#### The data

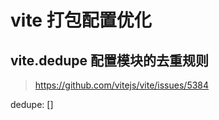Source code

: # vite 打包配置优化

## vite.dedupe 配置模块的去重规则
>
> <https://github.com/vitejs/vite/issues/5384>

dedupe: []
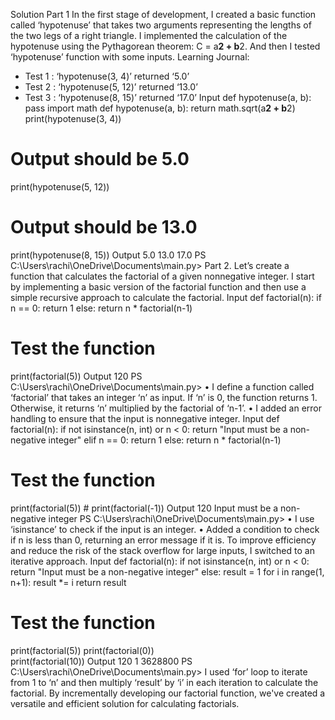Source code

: Solution
Part 1
In the first stage of development, I created a basic function called ‘hypotenuse’ that takes two arguments representing the lengths of the two legs of a right triangle.
I implemented the calculation of the hypotenuse using the Pythagorean theorem:
C = a**2 + b**2.
And then I tested ‘hypotenuse’ function with some inputs.
Learning Journal:
-	Test 1 : ‘hypotenuse(3, 4)’ returned ‘5.0’
-	Test 2 : ‘hypotenuse(5, 12)’ returned ‘13.0’
-	Test 3 : ‘hypotenuse(8, 15)’ returned ‘17.0’
Input
def hypotenuse(a, b):
    pass
import math
def hypotenuse(a, b):
    return math.sqrt(a**2 + b**2)
print(hypotenuse(3, 4))
# Output should be 5.0
print(hypotenuse(5, 12))
# Output should be 13.0
print(hypotenuse(8, 15))
Output 
5.0
13.0
17.0
PS C:\Users\rachi\OneDrive\Documents\main.py>
Part 2.
Let’s create a function that calculates the factorial of a given nonnegative integer.
I start by implementing a basic version of the factorial function and then use a simple recursive approach to calculate the factorial.
Input
def factorial(n):
    if n == 0:
        return 1
    else:
        return n * factorial(n-1)
# Test the function
print(factorial(5))
Output
120
PS C:\Users\rachi\OneDrive\Documents\main.py>
•	I define a function called ‘factorial’ that takes an integer ‘n’ as input. If ‘n’ is 0, the function returns 1. Otherwise, it returns ‘n’ multiplied by the factorial of ‘n-1’.
•	I added an error handling to ensure that the input is nonnegative integer.
Input
def factorial(n):
    if not isinstance(n, int) or n < 0:
        return "Input must be a non-negative integer"
    elif n == 0:
        return 1
    else:
        return n * factorial(n-1)
# Test the function
print(factorial(5)) # 
print(factorial(-1))
Output
120
Input must be a non-negative integer
PS C:\Users\rachi\OneDrive\Documents\main.py>
•	I use ‘isinstance’ to check if the input is an integer.
•	Added a condition to check if n is less than 0, returning an error message if it is.
To improve efficiency and reduce the risk of the stack overflow for large inputs, I switched to an iterative approach.
Input
def factorial(n):
    if not isinstance(n, int) or n < 0:
        return "Input must be a non-negative integer"
    else:
        result = 1
        for i in range(1, n+1):
            result *= i
        return result
# Test the function
print(factorial(5))
print(factorial(0))   
print(factorial(10))
Output
120
1
3628800
PS C:\Users\rachi\OneDrive\Documents\main.py>
I used ‘for’ loop to iterate from 1 to ‘n’ and then multiply ‘result’ by ‘i’ in each iteration to calculate the factorial.
By incrementally developing our factorial function, we've created a versatile and efficient solution for calculating factorials.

########

The reply must hold each line of the records verbatim and no pictures.

_Solution_
Source code

: # vite 打包配置优化

## vite.dedupe 配置模块的去重规则
>
> <https://github.com/vitejs/vite/issues/5384>

dedupe: []
Source code

: Solution
Part 1
In the first stage of development, I created a basic function called ‘hypotenuse’ that takes two arguments representing the lengths of the two legs of a right triangle.
I implemented the calculation of the hypotenuse using the Pythagorean theorem:
C = a**2 + b**2.
And then I tested ‘hypotenuse’ function with some inputs.
Learning Journal:
-	Test 1 : ‘hypotenuse(3, 4)’ returned ‘5.0’
-	Test 2 : ‘hypotenuse(5, 12)’ returned ‘13.0’
-	Test 3 : ‘hypotenuse(8, 15)’ returned ‘17.0’
Input
def hypotenuse(a, b):
    pass
import math
def hypotenuse(a, b):
    return math.sqrt(a**2 + b**2)
print(hypotenuse(3, 4))
# Output should be 5.0
print(hypotenuse(5, 12))
# Output should be 13.0
print(hypotenuse(8, 15))
Output 
5.0
13.0
17.0
PS C:\Users\rachi\OneDrive\Documents\main.py>
Part 2.
Let’s create a function that calculates the factorial of a given nonnegative integer.
I start by implementing a basic version of the factorial function and then use a simple recursive approach to calculate the factorial.
Input
def factorial(n):
    if n == 0:
        return 1
    else:
        return n * factorial(n-1)
# Test the function
print(factorial(5))
Output
120
PS C:\Users\rachi\OneDrive\Documents\main.py>
•	I define a function called ‘factorial’ that takes an integer ‘n’ as input. If ‘n’ is 0, the function returns 1. Otherwise, it returns ‘n’ multiplied by the factorial of ‘n-1’.
•	I added an error handling to ensure that the input is nonnegative integer.
Input
def factorial(n):
    if not isinstance(n, int) or n < 0:
        return "Input must be a non-negative integer"
    elif n == 0:
        return 1
    else:
        return n * factorial(n-1)
# Test the function
print(factorial(5)) # 
print(factorial(-1))
Output
120
Input must be a non-negative integer
PS C:\Users\rachi\OneDrive\Documents\main.py>
•	I use ‘isinstance’ to check if the input is an integer.
•	Added a condition to check if n is less than 0, returning an error message if it is.
To improve efficiency and reduce the risk of the stack overflow for large inputs, I switched to an iterative approach.
Input
def factorial(n):
    if not isinstance(n, int) or n < 0:
        return "Input must be a non-negative integer"
    else:
        result = 1
        for i in range(1, n+1):
            result *= i
        return result
# Test the function
print(factorial(5))
print(factorial(0))   
print(factorial(10))
Output
120
1
3628800
PS C:\Users\rachi\OneDrive\Documents\main.py>
I used ‘for’ loop to iterate from 1 to ‘n’ and then multiply ‘result’ by ‘i’ in each iteration to calculate the factorial.
By incrementally developing our factorial function, we've created a versatile and efficient solution for calculating factorials.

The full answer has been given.